> EXERCISE OBJECTIVE: Copy out every line below without alteration.

***** EXTRACTED RECORDS *****

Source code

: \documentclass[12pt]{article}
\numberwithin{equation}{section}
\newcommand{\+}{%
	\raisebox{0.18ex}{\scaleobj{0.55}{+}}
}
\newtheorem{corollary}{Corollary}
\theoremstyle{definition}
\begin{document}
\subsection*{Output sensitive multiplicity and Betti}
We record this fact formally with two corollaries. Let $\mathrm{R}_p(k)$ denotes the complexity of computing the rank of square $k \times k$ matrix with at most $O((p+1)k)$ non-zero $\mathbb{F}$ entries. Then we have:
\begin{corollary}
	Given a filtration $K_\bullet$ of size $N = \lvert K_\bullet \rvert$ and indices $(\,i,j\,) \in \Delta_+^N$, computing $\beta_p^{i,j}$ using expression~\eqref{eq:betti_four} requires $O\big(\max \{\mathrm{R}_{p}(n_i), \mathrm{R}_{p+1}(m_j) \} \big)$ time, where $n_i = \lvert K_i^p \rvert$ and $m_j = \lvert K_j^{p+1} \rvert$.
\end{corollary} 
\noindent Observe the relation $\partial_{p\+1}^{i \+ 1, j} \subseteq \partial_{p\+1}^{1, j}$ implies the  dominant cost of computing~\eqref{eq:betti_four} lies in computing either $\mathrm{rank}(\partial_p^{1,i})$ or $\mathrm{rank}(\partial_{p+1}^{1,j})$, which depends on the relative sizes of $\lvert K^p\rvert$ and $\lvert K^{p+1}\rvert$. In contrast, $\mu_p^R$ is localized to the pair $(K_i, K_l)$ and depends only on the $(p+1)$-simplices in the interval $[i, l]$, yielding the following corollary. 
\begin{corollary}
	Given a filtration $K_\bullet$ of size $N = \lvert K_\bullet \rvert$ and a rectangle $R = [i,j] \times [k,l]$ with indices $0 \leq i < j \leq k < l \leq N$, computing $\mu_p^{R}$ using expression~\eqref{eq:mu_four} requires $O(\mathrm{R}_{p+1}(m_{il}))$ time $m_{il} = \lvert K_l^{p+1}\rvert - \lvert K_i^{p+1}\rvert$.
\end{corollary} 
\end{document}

*****

> ANSWER AREA:
Source code

: \documentclass[12pt]{article}
\numberwithin{equation}{section}
\newcommand{\+}{%
	\raisebox{0.18ex}{\scaleobj{0.55}{+}}
}
\newtheorem{corollary}{Corollary}
\theoremstyle{definition}
\begin{document}
\subsection*{Output sensitive multiplicity and Betti}
We record this fact formally with two corollaries. Let $\mathrm{R}_p(k)$ denotes the complexity of computing the rank of square $k \times k$ matrix with at most $O((p+1)k)$ non-zero $\mathbb{F}$ entries. Then we have:
\begin{corollary}
	Given a filtration $K_\bullet$ of size $N = \lvert K_\bullet \rvert$ and indices $(\,i,j\,) \in \Delta_+^N$, computing $\beta_p^{i,j}$ using expression~\eqref{eq:betti_four} requires $O\big(\max \{\mathrm{R}_{p}(n_i), \mathrm{R}_{p+1}(m_j) \} \big)$ time, where $n_i = \lvert K_i^p \rvert$ and $m_j = \lvert K_j^{p+1} \rvert$.
\end{corollary} 
\noindent Observe the relation $\partial_{p\+1}^{i \+ 1, j} \subseteq \partial_{p\+1}^{1, j}$ implies the  dominant cost of computing~\eqref{eq:betti_four} lies in computing either $\mathrm{rank}(\partial_p^{1,i})$ or $\mathrm{rank}(\partial_{p+1}^{1,j})$, which depends on the relative sizes of $\lvert K^p\rvert$ and $\lvert K^{p+1}\rvert$. In contrast, $\mu_p^R$ is localized to the pair $(K_i, K_l)$ and depends only on the $(p+1)$-simplices in the interval $[i, l]$, yielding the following corollary. 
\begin{corollary}
	Given a filtration $K_\bullet$ of size $N = \lvert K_\bullet \rvert$ and a rectangle $R = [i,j] \times [k,l]$ with indices $0 \leq i < j \leq k < l \leq N$, computing $\mu_p^{R}$ using expression~\eqref{eq:mu_four} requires $O(\mathrm{R}_{p+1}(m_{il}))$ time $m_{il} = \lvert K_l^{p+1}\rvert - \lvert K_i^{p+1}\rvert$.
\end{corollary} 
\end{document}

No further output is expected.